Segment Open
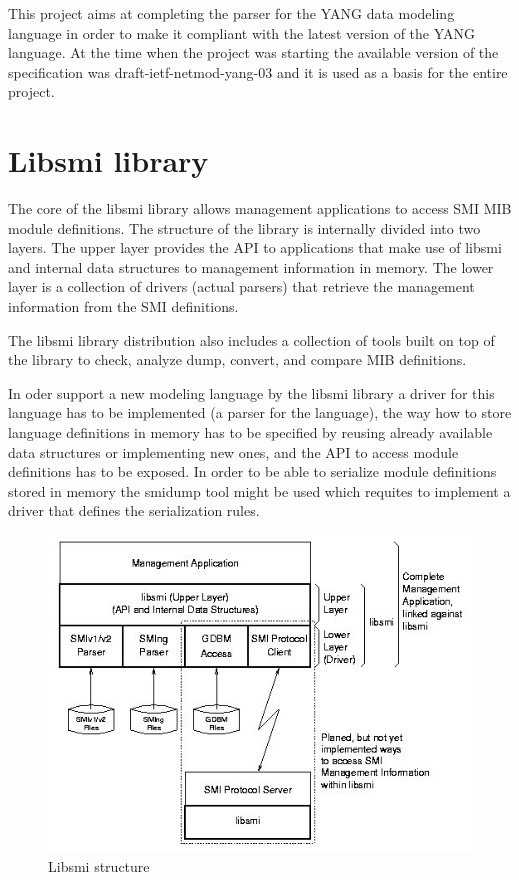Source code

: \documentclass[conference]{IEEEtran}
\begin{document}
This project aims at completing the parser for the YANG data modeling language in order to make it compliant with the latest version of the YANG language. At the time when the project was starting the available version of the specification was draft-ietf-netmod-yang-03 \cite{bib3} and it is used as a basis for the entire project.

\section{Libsmi library}
The core of the libsmi library allows management applications to access SMI MIB module definitions. The structure of the library \cite{bib7} is internally divided into two layers. The upper layer provides the API to applications that make use of libsmi and internal data structures to management information in memory. The lower layer is a collection of drivers (actual parsers) that retrieve the management information from the SMI definitions. 

The libsmi library distribution also includes a collection of tools built on top of the library to check, analyze dump, convert, and compare MIB definitions.

In oder support a new modeling language by the libsmi library a driver for this language has to be implemented (a parser for the language), the way how to store language definitions in memory has to be specified by reusing already available data structures or implementing new ones, and the API to access module definitions has to be exposed. In order to be able to serialize module definitions stored in memory the smidump tool might be used which requites to implement a driver that defines the serialization rules.
\begin{figure}
\begin{center}
\includegraphics[scale=0.50]{libsmi.jpg}
\caption{ Libsmi structure}
\label{fig:libsmi}
\end{center}
\end{figure}
\end{document}
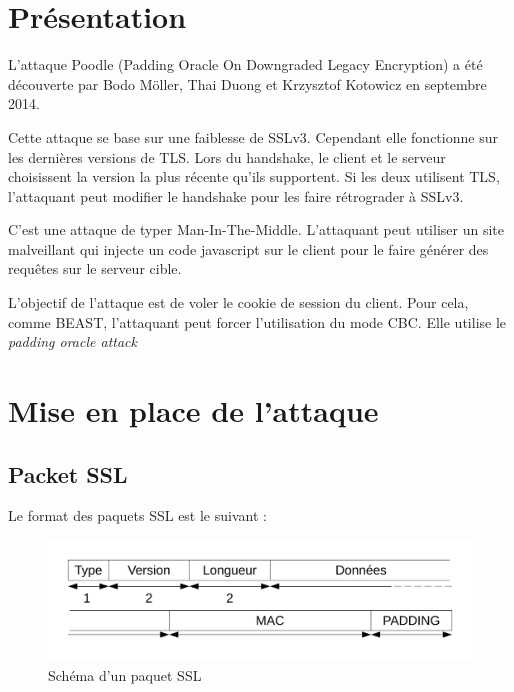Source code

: 
\chapter{Présentation}
\label{chapter:poodlePres}

L'attaque Poodle (Padding Oracle On Downgraded Legacy Encryption)
a été découverte par Bodo Möller, Thai Duong et 
Krzysztof Kotowicz en septembre 2014.

Cette attaque se base sur une faiblesse de SSLv3.
Cependant elle fonctionne sur les dernières versions de TLS.
Lors du handshake, le client et le serveur choisissent la version
la plus récente qu'ils supportent. Si les deux utilisent TLS,
l'attaquant peut modifier le handshake pour les faire rétrograder
à SSLv3.

C'est une attaque de typer Man-In-The-Middle.
L'attaquant peut utiliser un site malveillant qui injecte un
code javascript sur le client pour le faire générer des requêtes
sur le serveur cible.

L'objectif de l'attaque est de voler le cookie de session 
du client. Pour cela, comme BEAST, l'attaquant peut forcer 
l'utilisation du mode CBC. Elle utilise le \emph{padding oracle attack }

\chapter{Mise en place de l'attaque}
\label{chapter:Poodleattack}

\section{Packet SSL}
\label{sec:packet}

Le format des paquets SSL est le suivant : 

\begin{figure}[h] 
  \centering
  \includegraphics[scale=0.5]{schemaSSL2.pdf}
  \caption{Schéma d'un paquet SSL}
  \label{fig:ssl}
\end{figure}



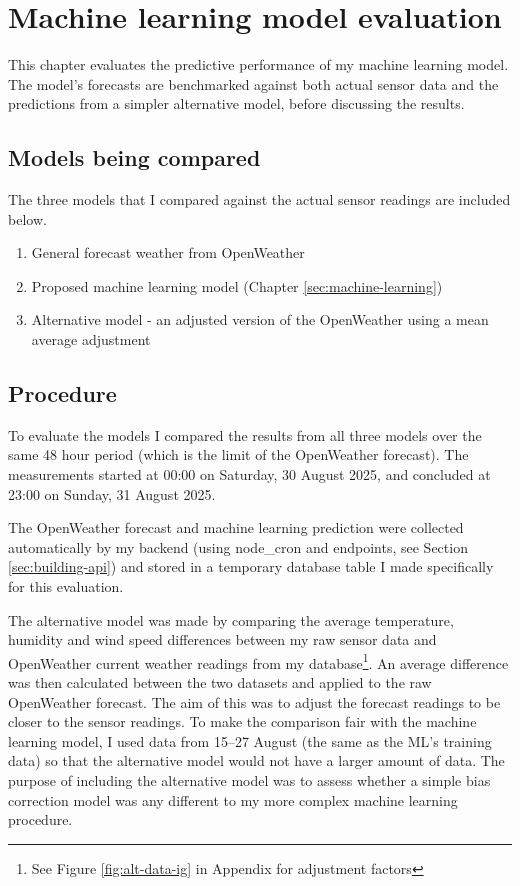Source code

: \section{Machine learning model evaluation}\label{sec:mach-learn-eval}

This chapter evaluates the predictive performance of my machine learning model.
The model's forecasts are benchmarked against both actual sensor data and the
predictions from a simpler alternative model, before discussing the results.

\subsection{Models being compared}

The three models that I compared against the actual sensor readings are included
below.

\begin{enumerate}
    \item{General forecast weather from OpenWeather} 
    \item{Proposed machine learning model (Chapter \ref{sec:machine-learning})} 
    \item{Alternative model - an adjusted version of the OpenWeather using a mean average adjustment}
\end{enumerate}

\subsection{Procedure}

To evaluate the models I compared the results from all three models over the
same 48 hour period (which is the limit of the OpenWeather forecast). The
measurements started at 00:00 on Saturday, 30 August 2025, and concluded at
23:00 on Sunday, 31 August 2025. 

The OpenWeather forecast and machine learning prediction were collected
automatically by my backend (using node\_cron and endpoints, see Section
\ref{sec:building-api}) and stored in a temporary database table I made
specifically for this evaluation.

The alternative model was made by comparing the average temperature, humidity
and wind speed differences between my raw sensor data and OpenWeather current
weather readings from my database\footnote{See Figure \ref{fig:alt-data-ig} in
Appendix for adjustment factors}. An average difference was then calculated
between the two datasets and applied to the raw OpenWeather forecast. The aim of
this was to adjust the forecast readings to be closer to the sensor readings. To
make the comparison fair with the machine learning model, I used data from
15--27 August (the same as the ML's training data) so that the alternative model
would not have a larger amount of data. The purpose of including the alternative
model was to assess whether a simple bias correction model was any different to
my more complex machine learning procedure.

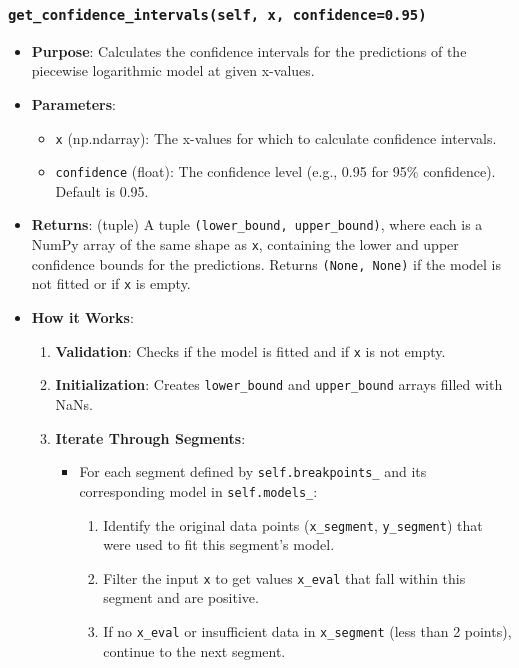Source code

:\documentclass[12pt,a4paper]{report}
\begin{document}
{\subsubsection{\texttt{get\_confidence\_intervals(self, x, confidence=0.95)}}
\begin{itemize}
    \item \textbf{Purpose}: Calculates the confidence intervals for the predictions of the piecewise logarithmic model at given x-values.
    \item \textbf{Parameters}:
        \begin{itemize}
            \item \texttt{x} (np.ndarray): The x-values for which to calculate confidence intervals.
            \item \texttt{confidence} (float): The confidence level (e.g., 0.95 for 95\% confidence). Default is 0.95.
        \end{itemize}
    \item \textbf{Returns}: (tuple) A tuple \texttt{(lower\_bound, upper\_bound)}, where each is a NumPy array of the same shape as \texttt{x}, containing the lower and upper confidence bounds for the predictions. Returns \texttt{(None, None)} if the model is not fitted or if \texttt{x} is empty.
    \item \textbf{How it Works}:
        \begin{enumerate}
            \item \textbf{Validation}: Checks if the model is fitted and if \texttt{x} is not empty.
            \item \textbf{Initialization}: Creates \texttt{lower\_bound} and \texttt{upper\_bound} arrays filled with NaNs.
            \item \textbf{Iterate Through Segments}:
                \begin{itemize}
                    \item For each segment defined by \texttt{self.breakpoints\_} and its corresponding model in \texttt{self.models\_}:
                        \begin{enumerate}
                            \item Identify the original data points (\texttt{x\_segment}, \texttt{y\_segment}) that were used to fit this segment's model.
                            \item Filter the input \texttt{x} to get values \texttt{x\_eval} that fall within this segment and are positive.
                            \item If no \texttt{x\_eval} or insufficient data in \texttt{x\_segment} (less than 2 points), continue to the next segment.

\end{enumerate}
\end{itemize}
\end{enumerate}
\end{itemize}}
\end{document}
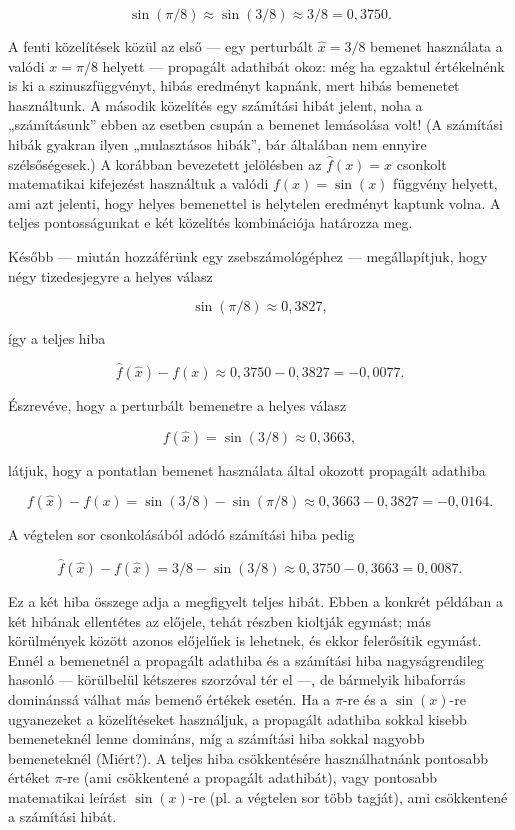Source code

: \documentclass[
  magyar,
  11pt]{article}
\begin{document}
\[\sin(\pi/8) \approx \sin(3/8) \approx 3/8 = 0{,}3750.\]

A fenti közelítések közül az első --- egy perturbált \(\hat{x} = 3/8\)
bemenet használata a valódi \(x = \pi/8\) helyett --- propagált
adathibát okoz: még ha egzaktul értékelnénk is ki a szinuszfüggvényt,
hibás eredményt kapnánk, mert hibás bemenetet használtunk. A második
közelítés egy számítási hibát jelent, noha a „számításunk'' ebben az
esetben csupán a bemenet lemásolása volt! (A számítási hibák gyakran
ilyen „mulasztásos hibák'', bár általában nem ennyire szélsőségesek.) A
korábban bevezetett jelölésben az \(\hat{f}(x) = x\) csonkolt
matematikai kifejezést használtuk a valódi \(f(x) = \sin(x)\) függvény
helyett, ami azt jelenti, hogy helyes bemenettel is helytelen eredményt
kaptunk volna. A teljes pontosságunkat e két közelítés kombinációja
határozza meg.

Később --- miután hozzáférünk egy zsebszámológéphez --- megállapítjuk,
hogy négy tizedesjegyre a helyes válasz

\[\sin(\pi/8) \approx 0{,}3827,\]

így a teljes hiba

\[\hat{f}(\hat{x}) - f(x) \approx 0{,}3750 - 0{,}3827 = -0{,}0077.\]

Észrevéve, hogy a perturbált bemenetre a helyes válasz

\[f(\hat{x}) = \sin(3/8) \approx 0{,}3663,\]

látjuk, hogy a pontatlan bemenet használata által okozott propagált
adathiba

\[f(\hat{x}) - f(x) = \sin(3/8) - \sin(\pi/8) \approx 0{,}3663 - 0{,}3827 = -0{,}0164.\]

A végtelen sor csonkolásából adódó számítási hiba pedig

\[\hat{f}(\hat{x}) - f(\hat{x}) = 3/8 - \sin(3/8) \approx 0{,}3750 - 0{,}3663 = 0{,}0087.\]

Ez a két hiba összege adja a megfigyelt teljes hibát. Ebben a konkrét
példában a két hibának ellentétes az előjele, tehát részben kioltják
egymást; más körülmények között azonos előjelűek is lehetnek, és ekkor
felerősítik egymást. Ennél a bemenetnél a propagált adathiba és a
számítási hiba nagyságrendileg hasonló --- körülbelül kétszeres
szorzóval tér el ---, de bármelyik hibaforrás dominánssá válhat más
bemenő értékek esetén. Ha a \(\pi\)-re és a \(\sin(x)\)-re ugyanezeket a
közelítéseket használjuk, a propagált adathiba sokkal kisebb
bemeneteknél lenne domináns, míg a számítási hiba sokkal nagyobb
bemeneteknél (Miért?). A teljes hiba csökkentésére használhatnánk
pontosabb értéket \(\pi\)-re (ami csökkentené a propagált adathibát),
vagy pontosabb matematikai leírást \(\sin(x)\)-re (pl. a végtelen sor
több tagját), ami csökkentené a számítási hibát.
\end{document}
Segment Closed
* [To do] Wherever the word "sensor" shows up in the material, copy the line it is on.

* [Response box]
The model's forecasts are benchmarked against both actual sensor data and the
The three models that I compared against the actual sensor readings are included
and wind speed differences between my raw sensor data and OpenWeather current
this was to adjust the forecast readings to be closer to the sensor readings. To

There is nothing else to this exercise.